Now, much of downtown Elgin has been transformed by a grass-roots effort that uses the boards as a canvass for vibrant artwork remembering George Floyd and in support of the Black Lives Matter movement.
There have been daily protests or marches in Elgin since last weekend in the wake Floyd's death May 25 while he was in Minneapolis police custody.
Seven businesses in Elgin were looted from May 31 to June 2, none downtown.
Residents Paige Roeber and C.J. Brown, involved in an Elgin in Solidarity with Black Lives Matter protest Friday, sparked the artwork initiative with a call to businesses and by enlisting artists, art students and residents. Some businesses did their own artwork.
Property owners who chose to board up want to protect their investments, but that's not necessarily in contradiction with supporting the protesters, Roeber said. "We have had some amazing conversations with businesses," she said.
While some might choose to use the artwork as "protection" against looters, there's a lot of genuine expressions of solidarity, Brown said.
"We are trying to make change in our world and where we live," he said. "Our movement is strong, and for peace and for a real community."
The art supplies were donated by individuals and businesses including Ziegler's Ace Hardware; others such as Councilwoman Carol Rauschenberger donated money for the artists, Roeber said.
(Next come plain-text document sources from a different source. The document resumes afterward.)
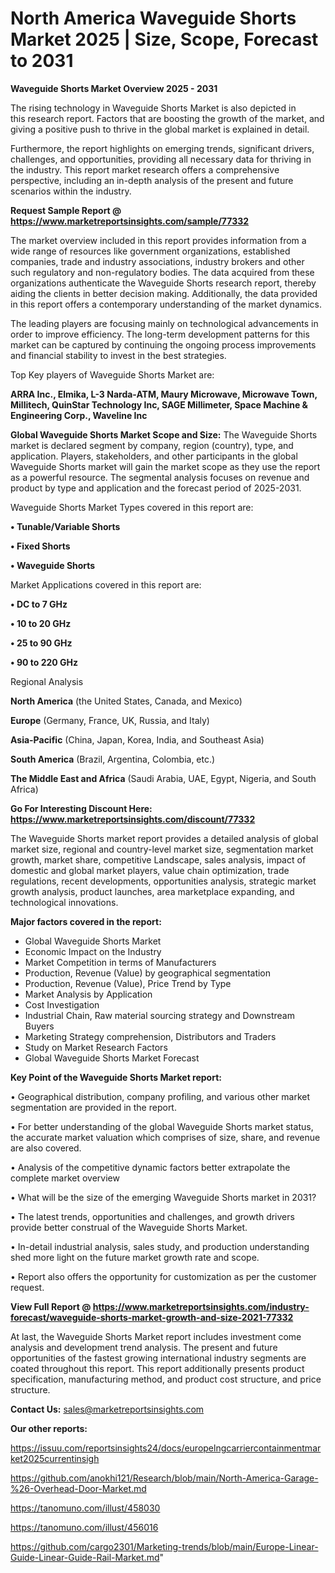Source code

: # North America Waveguide Shorts Market 2025 | Size, Scope, Forecast to 2031

<Strong> Waveguide Shorts Market Overview 2025 - 2031</strong>

The rising technology in Waveguide Shorts Market is also depicted in this research report. Factors that are boosting the growth of the market, and giving a positive push to thrive in the global market is explained in detail.

Furthermore, the report highlights on emerging trends, significant drivers, challenges, and opportunities, providing all necessary data for thriving in the industry. This report market research offers a comprehensive perspective, including an in-depth analysis of the present and future scenarios within the industry.

<strong>Request Sample Report @ <a href=https://www.marketreportsinsights.com/sample/77332>https://www.marketreportsinsights.com/sample/77332</a></strong>

The market overview included in this report provides information from a wide range of resources like government organizations, established companies, trade and industry associations, industry brokers and other such regulatory and non-regulatory bodies. The data acquired from these organizations authenticate the Waveguide Shorts research report, thereby aiding the clients in better decision making. Additionally, the data provided in this report offers a contemporary understanding of the market dynamics.

The leading players are focusing mainly on technological advancements in order to improve efficiency. The long-term development patterns for this market can be captured by continuing the ongoing process improvements and financial stability to invest in the best strategies.

Top Key players of Waveguide Shorts Market are:

<strong>ARRA Inc., Elmika, L-3 Narda-ATM, Maury Microwave, Microwave Town, Millitech, QuinStar Technology Inc, SAGE Millimeter, Space Machine & Engineering Corp., Waveline Inc</strong>

<strong><b>Global Waveguide Shorts Market Scope and Size:</b></strong>
The Waveguide Shorts market is declared segment by company, region (country), type, and application. Players, stakeholders, and other participants in the global Waveguide Shorts market will gain the market scope as they use the report as a powerful resource. The segmental analysis focuses on revenue and product by type and application and the forecast period of 2025-2031.

Waveguide Shorts Market Types covered in this report are:

<strong>• Tunable/Variable Shorts

• Fixed Shorts

• Waveguide Shorts</strong>

Market Applications covered in this report are:

<strong>• DC to 7 GHz

• 10 to 20 GHz

• 25 to 90 GHz

• 90 to 220 GHz</strong> 

Regional Analysis

<strong>North America</strong> (the United States, Canada, and Mexico)

<strong>Europe</strong> (Germany, France, UK, Russia, and Italy)

<strong>Asia-Pacific</strong> (China, Japan, Korea, India, and Southeast Asia)

<strong>South America</strong> (Brazil, Argentina, Colombia, etc.)

<strong>The Middle East and Africa</strong> (Saudi Arabia, UAE, Egypt, Nigeria, and South Africa)

<strong>Go For Interesting Discount Here: <a href=https://www.marketreportsinsights.com/discount/77332>https://www.marketreportsinsights.com/discount/77332</a></strong>

The Waveguide Shorts market report provides a detailed analysis of global market size, regional and country-level market size, segmentation market growth, market share, competitive Landscape, sales analysis, impact of domestic and global market players, value chain optimization, trade regulations, recent developments, opportunities analysis, strategic market growth analysis, product launches, area marketplace expanding, and technological innovations.

<strong><b>Major factors covered in the report:</b></strong>
<ul>
  <li>Global Waveguide Shorts Market </li>
  <li>Economic Impact on the Industry</li>
  <li>Market Competition in terms of Manufacturers</li>
  <li>Production, Revenue (Value) by geographical segmentation</li>
  <li>Production, Revenue (Value), Price Trend by Type</li>
  <li>Market Analysis by Application</li>
  <li>Cost Investigation</li>
  <li>Industrial Chain, Raw material sourcing strategy and Downstream Buyers</li>
  <li>Marketing Strategy comprehension, Distributors and Traders</li>
  <li>Study on Market Research Factors</li>
  <li>Global Waveguide Shorts Market Forecast</li>
</ul>

<strong><b>Key Point of the Waveguide Shorts Market report:</b></strong>

• Geographical distribution, company profiling, and various other market segmentation are provided in the report.

• For better understanding of the global Waveguide Shorts market status, the accurate market valuation which comprises of size, share, and revenue are also covered.

• Analysis of the competitive dynamic factors better extrapolate the complete market overview

• What will be the size of the emerging Waveguide Shorts market in 2031?

• The latest trends, opportunities and challenges, and growth drivers provide better construal of the Waveguide Shorts Market.

• In-detail industrial analysis, sales study, and production understanding shed more light on the future market growth rate and scope.

• Report also offers the opportunity for customization as per the customer request.

<strong><b>View Full Report @ <a href=https://www.marketreportsinsights.com/industry-forecast/waveguide-shorts-market-growth-and-size-2021-77332>https://www.marketreportsinsights.com/industry-forecast/waveguide-shorts-market-growth-and-size-2021-77332</a></b></strong>


At last, the Waveguide Shorts Market report includes investment come analysis and development trend analysis. The present and future opportunities of the fastest growing international industry segments are coated throughout this report. This report additionally presents product specification, manufacturing method, and product cost structure, and price structure.

<strong>Contact Us:</strong>
sales@marketreportsinsights.com

<strong>Our other reports:</strong>

<a href=https://issuu.com/reportsinsights24/docs/europelngcarriercontainmentmarket2025currentinsigh>https://issuu.com/reportsinsights24/docs/europelngcarriercontainmentmarket2025currentinsigh</a>

<a href=https://github.com/anokhi121/Research/blob/main/North-America-Garage-%26-Overhead-Door-Market.md>https://github.com/anokhi121/Research/blob/main/North-America-Garage-%26-Overhead-Door-Market.md</a>

<a href=https://tanomuno.com/illust/458030>https://tanomuno.com/illust/458030</a>

<a href=https://tanomuno.com/illust/456016>https://tanomuno.com/illust/456016</a>

<a href=https://github.com/cargo2301/Marketing-trends/blob/main/Europe-Linear-Guide-Linear-Guide-Rail-Market.md>https://github.com/cargo2301/Marketing-trends/blob/main/Europe-Linear-Guide-Linear-Guide-Rail-Market.md</a>"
Ula Borodzinska, owner of Martini Room on Chicago Street, donated paint and brushes stored in her basement.
"I love art," she said, "and those boards, they looked so sad and depressing."
The outside of her building now displays messages such as, "We (heart) BLM," which she fully endorses, she said.
Across the street, Jerry Newman, owner of Central Barber Shop on Chicago Street, said he's happy with the pink and orange hearts on the boards outside his shop.
"I don't like to make statements. I don't like politics," he said. "I'm more like, 'peace and love.'"
Elgin artist Joel Amore has been working on spray-painting "Black is Beautiful" outside Dream Food Hall on South Grove Avenue.
Several passersby joined to help with small sections, and he's not going to sign the work because it's not about him but the larger message, he said.
Jennifer Fukala, executive director of the Downtown Neighborhood Association of Elgin, said that in her conversations with business owners, "the vast majority indicated they do feel very strongly in support of racial justice" and condemned Floyd's death.
The association postponed its farmers market, slated to start Friday, to June 12 to let the focus be on the Black Lives Matter protest. "Our market can wait. Action against racial injustice cannot," the association said in a statement.